══ PROVIDED RECORDS
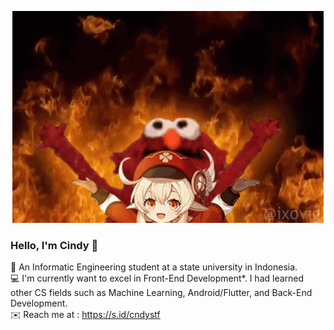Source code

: <!--
**cndystf/cndystf** is a ✨ _special_ ✨ repository because its `README.md` (this file) appears on your GitHub profile.

Here are some ideas to get you started:

- 🔭 I’m currently working on ...
- 🌱 I’m currently learning ...
- 👯 I’m looking to collaborate on ...
- 🤔 I’m looking for help with ...
- 💬 Ask me about ...
- 📫 How to reach me: ...
- 😄 Pronouns: ...
- ⚡ Fun fact: ...
-->

<!-- current gif lol -->
<!-- ![](klee-genshin.gif) -->
<p align ="center">  <img src="klee-genshin.gif" alt="animated" /> </p>

### Hello, I'm Cindy 👋
:bookmark: An Informatic Engineering student at a state university in Indonesia. <br/>
:computer: I'm currently want to excel in Front-End Development*. I had learned other CS fields such as Machine Learning, Android/Flutter, and Back-End Development. <br />
:envelope: Reach me at : https://s.id/cndystf

<!-- *but still... i want to find the right field for me so i'll do that thing for rest of my life haha.) -->
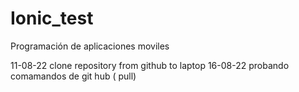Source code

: # Ionic_test
Programación de aplicaciones moviles

11-08-22 clone repository from github to laptop 
16-08-22 probando comamandos de git hub ( pull)
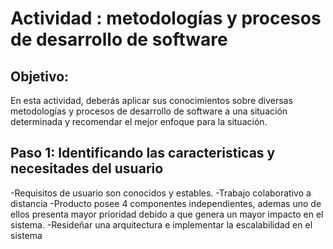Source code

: # Actividad : metodologías y procesos de desarrollo de software

## Objetivo: 
En esta actividad, deberás aplicar sus conocimientos sobre diversas metodologías y procesos de
desarrollo de software a una situación determinada y recomendar el mejor enfoque para la situación.

## Paso 1: Identificando las caracteristicas y necesitades del usuario
-Requisitos de usuario son conocidos y estables.
-Trabajo colaborativo a distancia
-Producto posee 4 componentes independientes, ademas uno de ellos presenta mayor prioridad debido a que genera un mayor impacto en el sistema.
-Resideñar una arquitectura e implementar la escalabilidad en el sistema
════
*YOUR INSTRUCTIONS*.
Look above for the line with "- 👯 I’m looking to collaborate on ..."; retype exactly that line, every line after it up to the line with "### Hello, I'm Cindy 👋", and that line too, nothing else.

*ANSWER TO THE PROBLEM*.
- 👯 I’m looking to collaborate on ...
- 🤔 I’m looking for help with ...
- 💬 Ask me about ...
- 📫 How to reach me: ...
- 😄 Pronouns: ...
- ⚡ Fun fact: ...
-->

<!-- current gif lol -->
<!-- ![](klee-genshin.gif) -->
<p align ="center">  <img src="klee-genshin.gif" alt="animated" /> </p>

### Hello, I'm Cindy 👋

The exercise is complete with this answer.